Exercise description: A copy is needed of each line in the records that has the word "CLICK".

Saved entries:
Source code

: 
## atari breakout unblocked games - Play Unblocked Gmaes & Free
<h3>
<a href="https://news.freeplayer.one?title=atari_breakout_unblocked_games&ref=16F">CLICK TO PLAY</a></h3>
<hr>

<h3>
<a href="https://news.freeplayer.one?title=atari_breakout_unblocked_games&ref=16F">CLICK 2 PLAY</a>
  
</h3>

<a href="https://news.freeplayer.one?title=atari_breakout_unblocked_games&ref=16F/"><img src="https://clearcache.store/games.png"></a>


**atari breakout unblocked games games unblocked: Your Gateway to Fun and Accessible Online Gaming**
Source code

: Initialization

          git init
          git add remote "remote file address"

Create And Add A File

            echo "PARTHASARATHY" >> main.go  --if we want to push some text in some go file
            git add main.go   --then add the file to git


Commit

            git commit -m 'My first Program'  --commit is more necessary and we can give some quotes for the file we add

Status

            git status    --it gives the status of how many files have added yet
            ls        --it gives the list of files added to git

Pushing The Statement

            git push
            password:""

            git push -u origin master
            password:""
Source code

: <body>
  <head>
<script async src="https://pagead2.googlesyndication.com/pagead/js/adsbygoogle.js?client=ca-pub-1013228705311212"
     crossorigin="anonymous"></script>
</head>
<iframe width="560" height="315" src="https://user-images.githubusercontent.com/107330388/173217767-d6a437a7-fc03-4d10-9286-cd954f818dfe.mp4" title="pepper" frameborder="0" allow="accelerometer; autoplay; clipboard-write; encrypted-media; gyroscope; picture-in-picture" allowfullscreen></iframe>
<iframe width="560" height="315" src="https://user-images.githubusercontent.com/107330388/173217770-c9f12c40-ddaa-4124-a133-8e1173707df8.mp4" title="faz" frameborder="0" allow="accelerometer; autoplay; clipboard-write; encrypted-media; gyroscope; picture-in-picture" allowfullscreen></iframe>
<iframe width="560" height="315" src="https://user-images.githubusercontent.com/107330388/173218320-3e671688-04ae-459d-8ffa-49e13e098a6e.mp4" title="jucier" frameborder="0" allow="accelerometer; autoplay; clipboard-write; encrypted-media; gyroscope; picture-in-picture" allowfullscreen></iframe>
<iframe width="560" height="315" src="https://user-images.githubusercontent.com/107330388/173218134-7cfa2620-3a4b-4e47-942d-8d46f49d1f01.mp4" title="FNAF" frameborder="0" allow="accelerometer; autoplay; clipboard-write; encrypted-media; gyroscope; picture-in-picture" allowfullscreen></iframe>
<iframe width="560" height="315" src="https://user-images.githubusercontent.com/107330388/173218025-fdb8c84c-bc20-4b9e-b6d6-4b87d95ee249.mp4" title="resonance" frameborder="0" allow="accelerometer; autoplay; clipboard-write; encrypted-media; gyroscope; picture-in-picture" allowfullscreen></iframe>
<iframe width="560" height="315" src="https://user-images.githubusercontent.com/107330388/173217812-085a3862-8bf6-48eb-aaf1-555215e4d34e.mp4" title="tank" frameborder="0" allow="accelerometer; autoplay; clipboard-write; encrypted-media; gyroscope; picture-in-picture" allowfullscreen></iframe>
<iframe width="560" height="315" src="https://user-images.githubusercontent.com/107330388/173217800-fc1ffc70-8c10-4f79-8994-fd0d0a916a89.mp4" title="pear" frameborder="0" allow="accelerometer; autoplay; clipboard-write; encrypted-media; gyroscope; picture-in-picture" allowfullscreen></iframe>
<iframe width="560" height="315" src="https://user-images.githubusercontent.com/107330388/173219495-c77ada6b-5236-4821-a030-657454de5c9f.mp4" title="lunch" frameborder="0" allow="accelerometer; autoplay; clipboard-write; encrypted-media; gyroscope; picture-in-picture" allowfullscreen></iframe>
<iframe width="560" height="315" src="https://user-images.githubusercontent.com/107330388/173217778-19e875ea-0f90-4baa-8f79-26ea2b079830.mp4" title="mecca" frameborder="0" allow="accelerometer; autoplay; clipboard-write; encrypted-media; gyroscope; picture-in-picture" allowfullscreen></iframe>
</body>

Result for this exercise:
<a href="https://news.freeplayer.one?title=atari_breakout_unblocked_games&ref=16F">CLICK TO PLAY</a></h3>
<a href="https://news.freeplayer.one?title=atari_breakout_unblocked_games&ref=16F">CLICK 2 PLAY</a>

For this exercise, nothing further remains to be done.